----- WORKING DATA

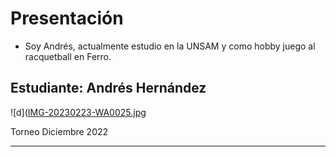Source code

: # Presentación

- Soy Andrés, actualmente estudio en la UNSAM y como hobby juego al racquetball en Ferro.  



## Estudiante: Andrés Hernández





![d]([IMG-20230223-WA0025.jpg](https://postimg.cc/0rzwyVrY)  

Torneo Diciembre 2022

------



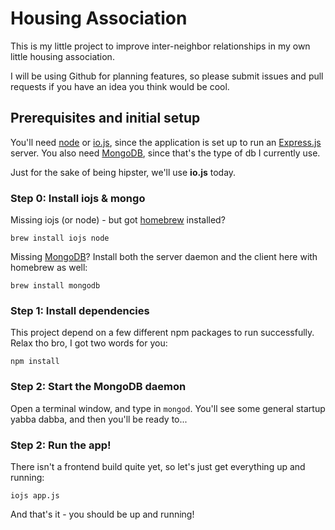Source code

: # Housing Association

This is my little project to improve inter-neighbor relationships in my own
little housing association.

I will be using Github for planning features, so please submit issues and pull
requests if you have an idea you think would be cool.

## Prerequisites and initial setup

You'll need [node](http://nodejs.org/) or [io.js](https://iojs.org/), since the
application is set up to run an [Express.js](http://expressjs.com) server. You
also need [MongoDB](http://www.mongodb.org/), since that's the type of db I currently use.

Just for the sake of being hipster, we'll use **io.js** today.

### Step 0: Install iojs & mongo

Missing iojs (or node) - but got [homebrew](http://brew.sh/) installed?

    brew install iojs node

Missing [MongoDB](http://www.mongodb.org)? Install both the server daemon and
the client here with homebrew as well:

    brew install mongodb

### Step 1: Install dependencies

This project depend on a few different npm packages to run successfully. Relax
tho bro, I got two words for you:

    npm install

### Step 2: Start the MongoDB daemon

Open a terminal window, and type in ``mongod``. You'll see some general startup
yabba dabba, and then you'll be ready to...

### Step 2: Run the app!

There isn't a frontend build quite yet, so let's just get everything up and
running:

    iojs app.js

And that's it - you should be up and running!
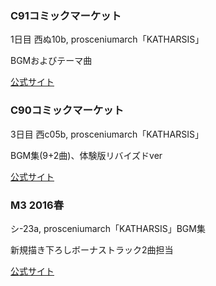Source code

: ### C91コミックマーケット
1日目 西ぬ10b, prosceniumarch「KATHARSIS」

BGMおよびテーマ曲

[公式サイト](http://prosceniumarch.wix.com/katharsis)

### C90コミックマーケット
3日目 西c05b, prosceniumarch「KATHARSIS」  

BGM集(9+2曲)、体験版リバイズドver

[公式サイト](http://prosceniumarch.wix.com/katharsis)

### M3 2016春
シ-23a, prosceniumarch「KATHARSIS」BGM集

新規描き下ろしボーナストラック2曲担当

[公式サイト](http://prosceniumarch.wix.com/katharsis)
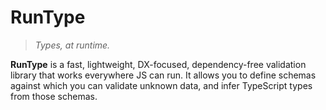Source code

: # RunType

> _Types, at runtime._

**RunType** is a fast, lightweight, DX-focused, dependency-free validation library that works everywhere JS can run. It allows you to define schemas against which you can validate unknown data, and infer TypeScript types from those schemas.
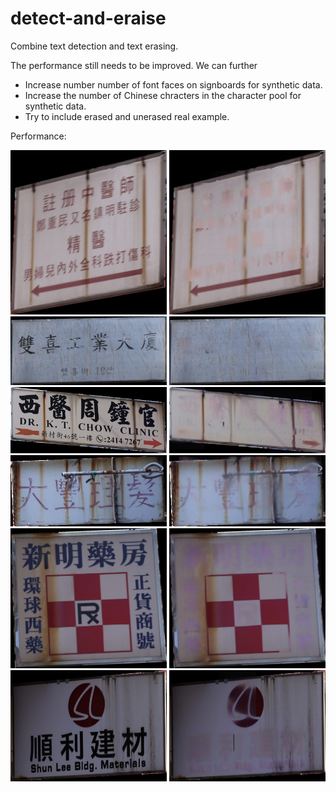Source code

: # detect-and-eraise
Combine text detection and text erasing. 

The performance still needs to be improved. We can further
- Increase number number of font faces on signboards for synthetic data.
- Increase the number of Chinese chracters in the character pool for synthetic data.
- Try to include erased and unerased real example.

Performance:

<div>
<img src="demo/rust_id31_.jpg" width="250"/>
<img src="demo/rust_id31.jpg" width="250"/>
</div>
<div>
<img src="demo/rust_id43_.jpg" width="250"/>
<img src="demo/rust_id43.jpg" width="250"/>
</div>
<div>
<img src="demo/rust_id59_.jpg" width="250"/>
<img src="demo/rust_id59.jpg" width="250"/>
</div>
<div>
<img src="demo/rust_id73_.jpg" width="250"/>
<img src="demo/rust_id73.jpg" width="250"/>
</div>
<div>
<img src="demo/rust_id83_.jpg" width="250"/>
<img src="demo/rust_id83.jpg" width="250"/>
</div>
<div>
<img src="demo/rust_id91_.jpg" width="250"/>
<img src="demo/rust_id91.jpg" width="250"/>
</div>








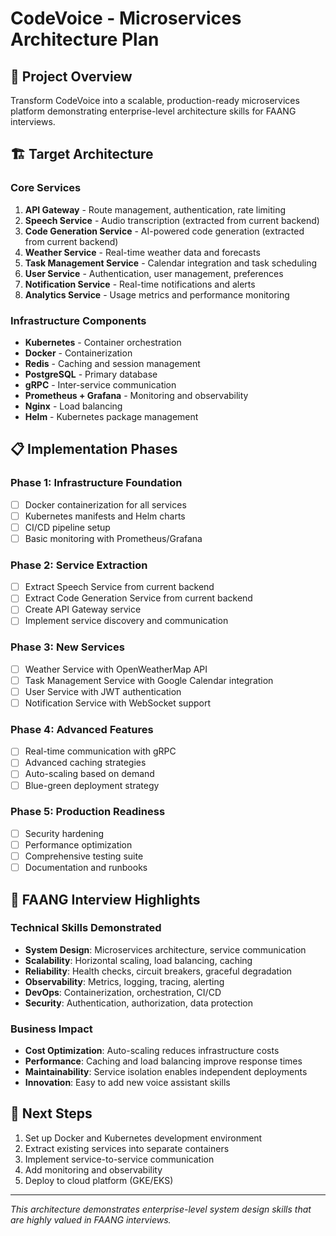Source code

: # CodeVoice - Microservices Architecture Plan

## 🎯 **Project Overview**
Transform CodeVoice into a scalable, production-ready microservices platform demonstrating enterprise-level architecture skills for FAANG interviews.

## 🏗️ **Target Architecture**

### **Core Services**
1. **API Gateway** - Route management, authentication, rate limiting
2. **Speech Service** - Audio transcription (extracted from current backend)
3. **Code Generation Service** - AI-powered code generation (extracted from current backend)
4. **Weather Service** - Real-time weather data and forecasts
5. **Task Management Service** - Calendar integration and task scheduling
6. **User Service** - Authentication, user management, preferences
7. **Notification Service** - Real-time notifications and alerts
8. **Analytics Service** - Usage metrics and performance monitoring

### **Infrastructure Components**
- **Kubernetes** - Container orchestration
- **Docker** - Containerization
- **Redis** - Caching and session management
- **PostgreSQL** - Primary database
- **gRPC** - Inter-service communication
- **Prometheus + Grafana** - Monitoring and observability
- **Nginx** - Load balancing
- **Helm** - Kubernetes package management

## 📋 **Implementation Phases**

### **Phase 1: Infrastructure Foundation**
- [ ] Docker containerization for all services
- [ ] Kubernetes manifests and Helm charts
- [ ] CI/CD pipeline setup
- [ ] Basic monitoring with Prometheus/Grafana

### **Phase 2: Service Extraction**
- [ ] Extract Speech Service from current backend
- [ ] Extract Code Generation Service from current backend
- [ ] Create API Gateway service
- [ ] Implement service discovery and communication

### **Phase 3: New Services**
- [ ] Weather Service with OpenWeatherMap API
- [ ] Task Management Service with Google Calendar integration
- [ ] User Service with JWT authentication
- [ ] Notification Service with WebSocket support

### **Phase 4: Advanced Features**
- [ ] Real-time communication with gRPC
- [ ] Advanced caching strategies
- [ ] Auto-scaling based on demand
- [ ] Blue-green deployment strategy

### **Phase 5: Production Readiness**
- [ ] Security hardening
- [ ] Performance optimization
- [ ] Comprehensive testing suite
- [ ] Documentation and runbooks

## 🎯 **FAANG Interview Highlights**

### **Technical Skills Demonstrated**
- **System Design**: Microservices architecture, service communication
- **Scalability**: Horizontal scaling, load balancing, caching
- **Reliability**: Health checks, circuit breakers, graceful degradation
- **Observability**: Metrics, logging, tracing, alerting
- **DevOps**: Containerization, orchestration, CI/CD
- **Security**: Authentication, authorization, data protection

### **Business Impact**
- **Cost Optimization**: Auto-scaling reduces infrastructure costs
- **Performance**: Caching and load balancing improve response times
- **Maintainability**: Service isolation enables independent deployments
- **Innovation**: Easy to add new voice assistant skills

## 🚀 **Next Steps**
1. Set up Docker and Kubernetes development environment
2. Extract existing services into separate containers
3. Implement service-to-service communication
4. Add monitoring and observability
5. Deploy to cloud platform (GKE/EKS)

---

*This architecture demonstrates enterprise-level system design skills that are highly valued in FAANG interviews.*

----------

== TASK DESCRIPTION ==
Within the listing, how many lines hold the string "homebrew"? Answer with the number alone.

== ANSWER TO THIS TASK ==
2